In July and August of 2010, Heroux spent six weeks writing and recording material for Hooray for Earth's first full-length LP, True Loves. Heroux performed, engineered and produced the album, with Ciampini, Principe and Benacquista entering the studio periodically with instrumental contributions. Several of the album's songs feature vocal contributions by New York City noise-pop group and frequent collaborators Zambri. The album was mixed by Chris Coady. True Loves was released by Dovecote Records on June 7, 2011.
London based record label Memphis Industries will release True Loves in Europe in February 2012.
New York City duo, Zambri (aka Jessica and Cristi Jo), create a magnetic sound which many have coined, “apocalyptic pop”. The Fader says “They’ve reached this Kate Bush level of top-of-the-mountain, sing-into-the-sun gothic atmosphere…”, and The Guardian sums it up with, “They invoke a sense of doom as well as its mirror image, mood… The raw material is ravishing…sublimely weird rock n’ roll.”
Beacon (DJ Set)
Thomas Mullarney and Jacob Gossett, aka Brooklyn duo Beacon, introduced themselves to the world with the No Body and For Now EPs, both released last year on Ghostly International.
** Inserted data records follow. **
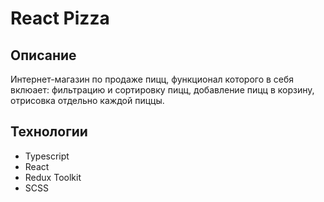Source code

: # React Pizza

## Описание

Интернет-магазин по продаже пицц, функционал которого в себя вклюает: фильтрацию и сортировку пицц, добавление пицц в корзину, отрисовка отдельно каждой пиццы.


## Технологии

* Typescript
* React
* Redux Toolkit
* SCSS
The EPs were united by minimalist, R&B-influenced instrumentation, and also by a lyrical theme, with both serving as meditations on the darkness that underpins the most intense of human emotions: love.
The duo’s debut album The Ways We Separate both consolidates and develops these ideas. The album focuses, as the title suggests, on the idea of separation — both within the context of relationships and in a more intimate, psychological sense. As Mullarney explains, “The narrative contained inside The Ways We Separate deals with two kinds of separation: one where two entities grow apart, and the other where we grow apart from ourselves. Over the course of a relationship, the two sometimes happen together, one being the result of the other.”
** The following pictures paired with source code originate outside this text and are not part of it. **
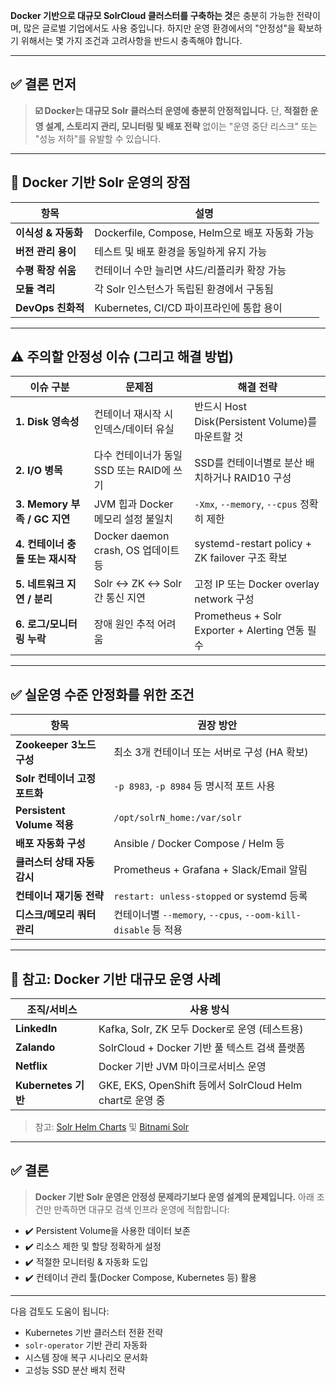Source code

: **Docker 기반으로 대규모 SolrCloud 클러스터를 구축하는 것**은 충분히 가능한 전략이며,
많은 글로벌 기업에서도 사용 중입니다.
하지만 운영 환경에서의 "안정성"을 확보하기 위해서는 몇 가지 조건과 고려사항을 반드시 충족해야 합니다.

---

## ✅ 결론 먼저

> **☑️ Docker는 대규모 Solr 클러스터 운영에 충분히 안정적입니다.**
> 단, **적절한 운영 설계, 스토리지 관리, 모니터링 및 배포 전략** 없이는 "운영 중단 리스크" 또는 "성능 저하"를 유발할 수 있습니다.

---

## 🧱 Docker 기반 Solr 운영의 장점

| 항목             | 설명                                    |
| -------------- | ------------------------------------- |
| **이식성 & 자동화**  | Dockerfile, Compose, Helm으로 배포 자동화 가능 |
| **버전 관리 용이**   | 테스트 및 배포 환경을 동일하게 유지 가능               |
| **수평 확장 쉬움**   | 컨테이너 수만 늘리면 샤드/리플리카 확장 가능             |
| **모듈 격리**      | 각 Solr 인스턴스가 독립된 환경에서 구동됨             |
| **DevOps 친화적** | Kubernetes, CI/CD 파이프라인에 통합 용이        |

---

## ⚠️ 주의할 안정성 이슈 (그리고 해결 방법)

| 이슈 구분                    | 문제점                            | 해결 전략                                       |
| ------------------------ | ------------------------------ | ------------------------------------------- |
| **1. Disk 영속성**          | 컨테이너 재시작 시 인덱스/데이터 유실          | 반드시 Host Disk(Persistent Volume)를 마운트할 것    |
| **2. I/O 병목**            | 다수 컨테이너가 동일 SSD 또는 RAID에 쓰기    | SSD를 컨테이너별로 분산 배치하거나 RAID10 구성              |
| **3. Memory 부족 / GC 지연** | JVM 힙과 Docker 메모리 설정 불일치       | `-Xmx`, `--memory`, `--cpus` 정확히 제한         |
| **4. 컨테이너 충돌 또는 재시작**    | Docker daemon crash, OS 업데이트 등 | systemd-restart policy + ZK failover 구조 확보  |
| **5. 네트워크 지연 / 분리**      | Solr ↔ ZK ↔ Solr 간 통신 지연       | 고정 IP 또는 Docker overlay network 구성          |
| **6. 로그/모니터링 누락**        | 장애 원인 추적 어려움                   | Prometheus + Solr Exporter + Alerting 연동 필수 |

---

## ✅ 실운영 수준 안정화를 위한 조건

| 항목                       | 권장 방안                                                 |
| ------------------------ | ----------------------------------------------------- |
| **Zookeeper 3노드 구성**     | 최소 3개 컨테이너 또는 서버로 구성 (HA 확보)                          |
| **Solr 컨테이너 고정 포트화**     | `-p 8983`, `-p 8984` 등 명시적 포트 사용                      |
| **Persistent Volume 적용** | `/opt/solrN_home:/var/solr`                           |
| **배포 자동화 구성**            | Ansible / Docker Compose / Helm 등                     |
| **클러스터 상태 자동 감시**        | Prometheus + Grafana + Slack/Email 알림                 |
| **컨테이너 재기동 전략**          | `restart: unless-stopped` or systemd 등록               |
| **디스크/메모리 쿼터 관리**        | 컨테이너별 `--memory`, `--cpus`, `--oom-kill-disable` 등 적용 |

---

## 📘 참고: Docker 기반 대규모 운영 사례

| 조직/서비스            | 사용 방식                                              |
| ----------------- | -------------------------------------------------- |
| **LinkedIn**      | Kafka, Solr, ZK 모두 Docker로 운영 (테스트용)               |
| **Zalando**       | SolrCloud + Docker 기반 풀 텍스트 검색 플랫폼                 |
| **Netflix**       | Docker 기반 JVM 마이크로서비스 운영                           |
| **Kubernetes 기반** | GKE, EKS, OpenShift 등에서 SolrCloud Helm chart로 운영 중 |

> 참고: [Solr Helm Charts](https://github.com/apache/solr-operator) 및 [Bitnami Solr](https://bitnami.com/stack/solr/containers)

---

## ✅ 결론

> **Docker 기반 Solr 운영은 안정성 문제라기보다 운영 설계의 문제입니다.**
> 아래 조건만 만족하면 대규모 검색 인프라 운영에 적합합니다:

* ✔️ Persistent Volume을 사용한 데이터 보존
* ✔️ 리소스 제한 및 할당 정확하게 설정
* ✔️ 적절한 모니터링 & 자동화 도입
* ✔️ 컨테이너 관리 툴(Docker Compose, Kubernetes 등) 활용

---

다음 검토도 도움이 됩니다:

* Kubernetes 기반 클러스터 전환 전략
* `solr-operator` 기반 관리 자동화
* 시스템 장애 복구 시나리오 문서화
* 고성능 SSD 분산 배치 전략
Desires, passions and regrets are central to the songs on The Ways We Separate, which take a variety of perspectives to construct a nuanced reflection on the album’s central theme. ‘Between the Waves’ draws a clever analogy between relationships and soundwaves falling out of phase: “I know all the ways we separate/ Where we start to fade at different frequencies.” ‘Overseer’ catalogues a parting of the ways with discomfiting clarity: “Isn’t it fine?/ Taking it slow?/ Watching you watch me walk out your door.” And album closer ‘Split in Two’ explores how the extremes of love and loss can take you far away from being the person you thought you were, making explicit the connection between the two ideas of separation: “What I’d do for you?”, sings Thomas Mullarney, “Split myself in half/ Divided into two.”
Musically, The Ways We Separate finds Beacon working with a richer sonic palette than ever before —as Gossett says, “The production on this album is much more expansive than anything we’ve done thus far. We spent a lot of time exploring new gear and experimenting with how to pull a wide range of sound out of various instruments. Some of the key sonics that shaped this LP are analogue synthesis, lots of heavily processed guitar work, and vocal layering/processing.” While the abiding mood remains that of late-night introspection, the production draws from elements of hip hop and a wide gamut of electronic music, marrying intricate beats and subtle textures to honeyed pop melodies that belie the album’s conceptual depth. Rarely has bleakness sounded so pretty — this is a record that’s deceptively, compellingly beautiful, an exploration of a place both discomfiting and darkly seductive.